> **Problem description**
Show each line of the data below in which "migration" occurs.

> **Task input**
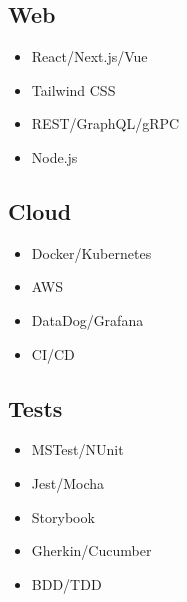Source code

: \documentclass{article}
\begin{document}
\begin{paracol}{2}
\begin{leftcolumn}
    \vspace{0.5em}

    \subsection{Web}
    \begin{itemize}
      \item React/Next.js/Vue
      \item Tailwind CSS
      \item REST/GraphQL/gRPC
      \item Node.js
    \end{itemize}

    \vspace{0.5em}

    \subsection{Cloud}
    \begin{itemize}
      \item Docker/Kubernetes
      \item AWS 
      \item DataDog/Grafana
      \item CI/CD
    \end{itemize}

    \pagebreak

    \subsection{Tests}
    \begin{itemize}
      \item MSTest/NUnit
      \item Jest/Mocha
      \item Storybook
      \item Gherkin/Cucumber
      \item BDD/TDD
    \end{itemize}

    \vspace{0.5em}


\end{leftcolumn}
\end{paracol}
\end{document}

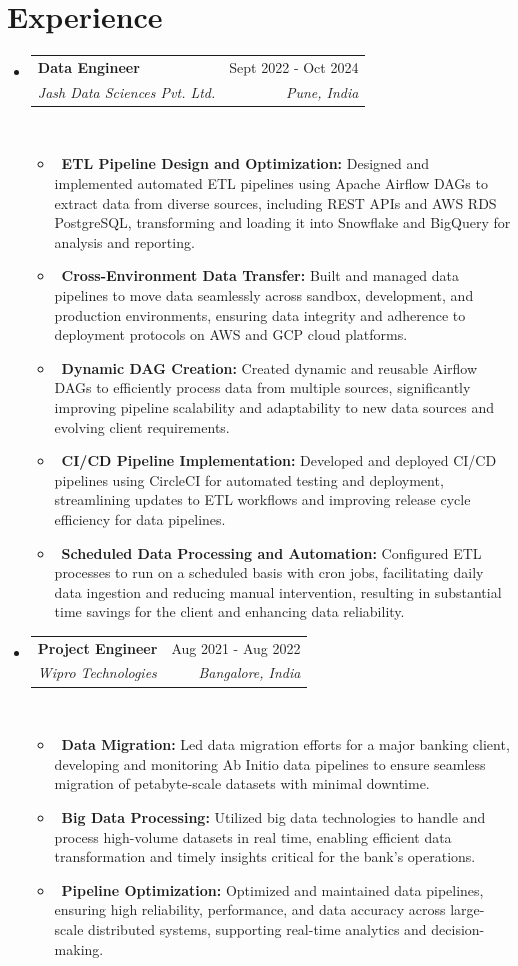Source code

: \documentclass[letterpaper,10.99pt]{article}
\makeatletter
\newcommand{\resumeItem}[1]{\item\small{#1}}
\newcommand{\resumeSubheading}[4]{
\vspace{-1pt}\item
\begin{tabular*}{0.97\textwidth}[t]{l@{\extracolsep{\fill}}r}
\textbf{#1} & #2 \\
\textit{#3} & \textit{#4} \\
\end{tabular*}\vspace{-7pt}
}
\newcommand{\resumeSubHeadingList}{\begin{itemize}[leftmargin=0.10in, label={}]}
\newcommand{\resumeSubHeadingListEnd}{\end{itemize}}
\makeatother
\begin{document}
\begin{minipage}[t]{0.60\textwidth}

    
\section{Experience}
\resumeSubHeadingList
\resumeSubheading
{Data Engineer}{Sept 2022 - Oct 2024}
{Jash Data Sciences Pvt. Ltd.}{Pune, India}\\
\resumeSubHeadingList
\resumeItem{\textbullet\ \textbf{ETL Pipeline Design and Optimization:} Designed and implemented automated ETL pipelines using Apache Airflow DAGs to 
    extract data from diverse sources, including REST APIs and AWS RDS PostgreSQL, transforming 
    and loading it into Snowflake and BigQuery for analysis and reporting.}
\resumeItem{\textbullet\ \textbf{Cross-Environment Data Transfer:} Built and managed data pipelines to move data 
    seamlessly across sandbox, development, and production environments, ensuring data integrity and 
    adherence to deployment protocols on AWS and GCP cloud platforms.}
\resumeItem{\textbullet\ \textbf{Dynamic DAG Creation:} Created dynamic and reusable Airflow DAGs to 
    efficiently process data from multiple sources, significantly improving pipeline 
    scalability and adaptability to new data sources and evolving client requirements.}
\resumeItem{\textbullet\ \textbf{CI/CD Pipeline Implementation:} Developed and deployed CI/CD pipelines 
    using CircleCI for automated testing and deployment, streamlining updates to ETL workflows and 
    improving release cycle efficiency for data pipelines.}
\resumeItem{\textbullet\ \textbf{Scheduled Data Processing and Automation:} Configured ETL processes to run on a 
            scheduled basis with cron jobs, facilitating daily data ingestion and reducing manual intervention, 
            resulting in substantial time savings for the client and enhancing data reliability.}
\resumeSubHeadingListEnd

\resumeSubheading
{Project Engineer}{Aug 2021 - Aug 2022}
{Wipro Technologies}{Bangalore, India}\\
\resumeSubHeadingList
\resumeItem{\textbullet\ \textbf{Data Migration:} Led data migration efforts 
    for a major banking client, developing and monitoring Ab Initio data pipelines to 
    ensure seamless migration of petabyte-scale datasets with minimal downtime.}
\resumeItem{\textbullet\ \textbf{Big Data Processing:} Utilized big data technologies 
    to handle and process high-volume datasets in real time, enabling efficient data 
    transformation and timely insights critical for the bank’s operations.}
\resumeItem{\textbullet\ \textbf{Pipeline Optimization:} Optimized and maintained data pipelines, 
    ensuring high reliability, performance, and data accuracy across large-scale 
    distributed systems, supporting real-time analytics and decision-making.}
\resumeSubHeadingListEnd
\resumeSubHeadingListEnd
\sectionsep


\end{minipage}
\end{document}
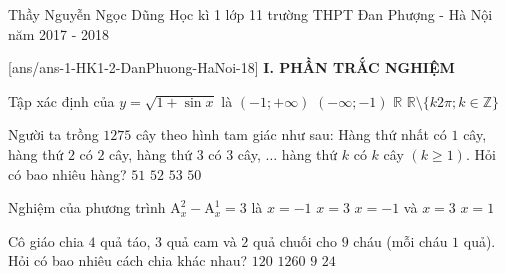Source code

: \begin{name}
{Thầy Nguyễn Ngọc Dũng}
{Học kì 1 lớp 11 trường THPT Đan Phượng - Hà Nội năm 2017 - 2018}
\end{name}
\setcounter{ex}{0}\setcounter{bt}{0}
[ans/ans-1-HK1-2-DanPhuong-HaNoi-18]
\noindent\textbf{I. PHẦN TRẮC NGHIỆM}
\begin{ex}%
Tập xác định của $y=\sqrt{1+\sin x}$ là
\choice
{$(-1;+\infty)$}
{$(-\infty;-1)$}
{\True $\mathbb{R}$}
{$\mathbb{R} \setminus \{k2\pi;k \in \mathbb{Z}\}$}
\end{ex}

\begin{ex}%
Người ta trồng $1275$ cây theo hình tam giác như sau: Hàng thứ nhất có $1$ cây, hàng thứ $2$ có $2$ cây, hàng thứ $3$ có $3$ cây, $\ldots$ hàng thứ $k$ có $k$ cây $(k\ge 1)$. Hỏi có bao nhiêu hàng?
\choice
{$51$}
{$52$}
{$53$}
{\True $50$}
\end{ex}

\begin{ex}%
Nghiệm của phương trình $\mathrm{A}_x^2-\mathrm{A}_x^1=3$ là
\choice
{$x=-1$}
{\True $x=3$}
{$x=-1$ và $x=3$}
{$x=1$}
\end{ex}

\begin{ex}%
Cô giáo chia $4$ quả táo, $3$ quả cam và $2$ quả chuối cho $9$ cháu (mỗi cháu $1$ quả). Hỏi có bao nhiêu cách chia khác nhau?
\choice
{$120$}
{\True $1260$}
{$9$}
{$24$}
\end{ex}

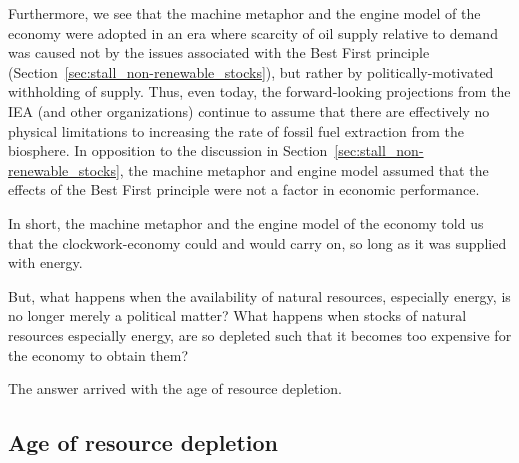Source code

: Furthermore, we see that the machine metaphor and the engine model of the economy
were adopted in an era where scarcity of oil supply relative to demand was caused
not by the issues associated 
with the Best First principle (Section~\ref{sec:stall_non-renewable_stocks}),
but rather 
by politically-motivated withholding of supply.
Thus, even today, the forward-looking projections from the IEA 
(and other organizations)
continue to assume that there are effectively no physical limitations
to increasing the rate of fossil fuel extraction from the biosphere.
In opposition to the discussion 
in Section~\ref{sec:stall_non-renewable_stocks},
the machine metaphor and engine model assumed that 
the effects of the Best First principle 
were not a factor in economic performance.

In short, the machine metaphor and the engine model of the economy 
told us that the clockwork-economy could and would carry on,
so long as it was supplied with energy.

But, what happens when the availability of natural resources, 
especially energy,
is no longer merely a political matter?
What happens when stocks of natural resources
especially energy,
are so depleted such that
it becomes too expensive for the economy to obtain them?

The answer arrived with the age of resource depletion.


\subsection{Age of resource depletion}
\label{sec:age_of_resource_depletion}

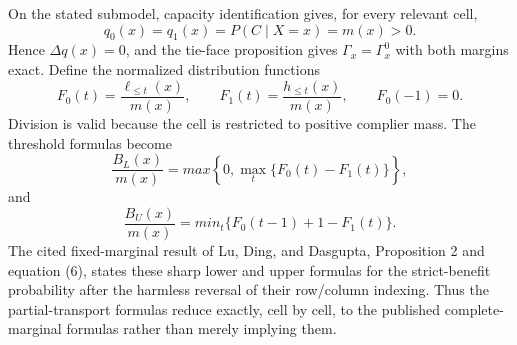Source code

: On the stated submodel, capacity identification gives, for every relevant cell,
\[
q_0(x)=q_1(x)=P(C\mid X=x)=m(x)>0.
\]
Hence \(\Delta q(x)=0\), and the tie-face proposition gives \(\Gamma_x=\Gamma_x^0\) with both margins exact.  Define the normalized distribution functions
\[
F_0(t)=\frac{\ell_{\le t}(x)}{m(x)},\qquad
F_1(t)=\frac{h_{\le t}(x)}{m(x)},\qquad F_0(-1)=0.
\]
Division is valid because the cell is restricted to positive complier mass.  The threshold formulas become
\[
\frac{B_L(x)}{m(x)}=max\left\{0,\max_t\{F_0(t)-F_1(t)\}\right\},
\]
and
\[
\frac{B_U(x)}{m(x)}=min_t\{F_0(t-1)+1-F_1(t)\}.
\]
The cited fixed-marginal result of Lu, Ding, and Dasgupta, Proposition 2 and equation (6), states these sharp lower and upper formulas for the strict-benefit probability after the harmless reversal of their row/column indexing.  Thus the partial-transport formulas reduce exactly, cell by cell, to the published complete-marginal formulas rather than merely implying them.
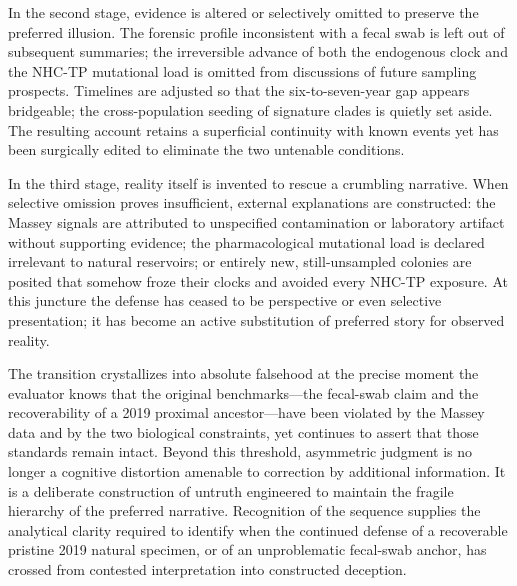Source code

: In the second stage, evidence is altered or selectively omitted to preserve the preferred illusion. The forensic profile inconsistent with a fecal swab is left out of subsequent summaries; the irreversible advance of both the endogenous clock and the NHC-TP mutational load is omitted from discussions of future sampling prospects. Timelines are adjusted so that the six-to-seven-year gap appears bridgeable; the cross-population seeding of signature clades is quietly set aside. The resulting account retains a superficial continuity with known events yet has been surgically edited to eliminate the two untenable conditions.

In the third stage, reality itself is invented to rescue a crumbling narrative. When selective omission proves insufficient, external explanations are constructed: the Massey signals are attributed to unspecified contamination or laboratory artifact without supporting evidence; the pharmacological mutational load is declared irrelevant to natural reservoirs; or entirely new, still-unsampled colonies are posited that somehow froze their clocks and avoided every NHC-TP exposure. At this juncture the defense has ceased to be perspective or even selective presentation; it has become an active substitution of preferred story for observed reality.

The transition crystallizes into absolute falsehood at the precise moment the evaluator knows that the original benchmarks—the fecal-swab claim and the recoverability of a 2019 proximal ancestor—have been violated by the Massey data and by the two biological constraints, yet continues to assert that those standards remain intact. Beyond this threshold, asymmetric judgment is no longer a cognitive distortion amenable to correction by additional information. It is a deliberate construction of untruth engineered to maintain the fragile hierarchy of the preferred narrative. Recognition of the sequence supplies the analytical clarity required to identify when the continued defense of a recoverable pristine 2019 natural specimen, or of an unproblematic fecal-swab anchor, has crossed from contested interpretation into constructed deception.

> **Output for this task**
\resumeItem{\textbullet\ \textbf{Data Migration:} Led data migration efforts 
    ensure seamless migration of petabyte-scale datasets with minimal downtime.}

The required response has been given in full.